The facts were unusual, because fingolimod is supplied only in secondary care such that its price is not determined by the NHS drug tariff. Instead, in the expectation of generic launch, the NHS had invited interested suppliers to partake in a central tender process. On those facts, the Court considered that generic launch was unlikely to cause an irrecoverable downward price spiral [44]-[54], and rejected Novartis’ contentions of other non-quantifiable financial and reputational damage [55]-[71]. Thus damages would be an adequate remedy for Novartis if the patent were ultimately held to be valid and infringed, and interim relief was refused.
A novel twist was that Novartis’ patent was still pending grant at the EPO, in part because it was a second divisional from a much older parent application.
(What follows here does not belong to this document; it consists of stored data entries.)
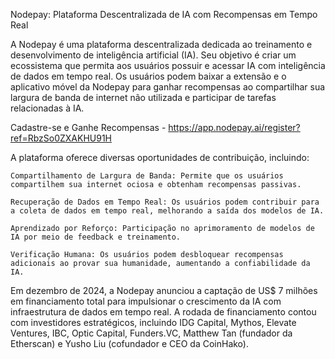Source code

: Nodepay: Plataforma Descentralizada de IA com Recompensas em Tempo Real

A Nodepay é uma plataforma descentralizada dedicada ao treinamento e desenvolvimento de inteligência artificial (IA). Seu objetivo é criar um ecossistema que permita aos usuários possuir e acessar IA com inteligência de dados em tempo real. Os usuários podem baixar a extensão e o aplicativo móvel da Nodepay para ganhar recompensas ao compartilhar sua largura de banda de internet não utilizada e participar de tarefas relacionadas à IA.

Cadastre-se e Ganhe Recompensas - https://app.nodepay.ai/register?ref=RbzSo0ZXAKHU91H

A plataforma oferece diversas oportunidades de contribuição, incluindo:

    Compartilhamento de Largura de Banda: Permite que os usuários compartilhem sua internet ociosa e obtenham recompensas passivas.

    Recuperação de Dados em Tempo Real: Os usuários podem contribuir para a coleta de dados em tempo real, melhorando a saída dos modelos de IA.

    Aprendizado por Reforço: Participação no aprimoramento de modelos de IA por meio de feedback e treinamento.

    Verificação Humana: Os usuários podem desbloquear recompensas adicionais ao provar sua humanidade, aumentando a confiabilidade da IA.

Em dezembro de 2024, a Nodepay anunciou a captação de US$ 7 milhões em financiamento total para impulsionar o crescimento da IA com infraestrutura de dados em tempo real. A rodada de financiamento contou com investidores estratégicos, incluindo IDG Capital, Mythos, Elevate Ventures, IBC, Optic Capital, Funders.VC, Matthew Tan (fundador da Etherscan) e Yusho Liu (cofundador e CEO da CoinHako).
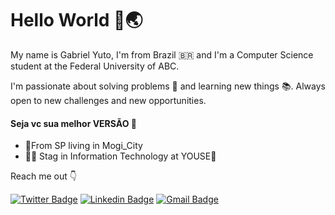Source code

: # Hello World 🖖🌏
My name is Gabriel Yuto, I'm from Brazil 🇧🇷 and I'm a Computer Science student at the Federal University of ABC.

I'm passionate about solving problems 🧠 and learning new things 📚. Always open to new challenges and new opportunities.

#### **Seja vc sua melhor VERSÃO** 👊

- 📍From SP living in Mogi_City
- 👨‍💻 Stag in Information Technology  at YOUSE💜

Reach me out 👇

[![Twitter Badge](https://img.shields.io/badge/-@GabrielYuto1-6633cc?style=flat-square&labelColor=6633cc&logo=twitter&logoColor=white&link=https://twitter.com/GabrielYuto1)](https://twitter.com/GabrielYuto1) 
[![Linkedin Badge](https://img.shields.io/badge/-Gabriel%20Yuto-6633cc?style=flat-square&logo=Linkedin&logoColor=white&link=https://www.linkedin.com/in/gabriel-yuto/)](https://www.linkedin.com/in/gabriel-yuto/) 
[![Gmail Badge](https://img.shields.io/badge/-gabrielyuto2016@gmail.com-6633cc?style=flat-square&logo=Gmail&logoColor=white&link=gabrielyuto2016@gmail.com)](mailto:gabrielyuto2016@gmail.com)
The Court held that this did not present a bar to interim relief [16]-[39], but considered obiter that the practice of making repeated divisional filings and amendments so as to prevent generics from effectively seeking to clear the way is a factor that weighs against the granting of interim relief [77]-[79].
Christopher Hall acted for Dr Reddy’s. Adam Gamsa acted as junior counsel for Teva.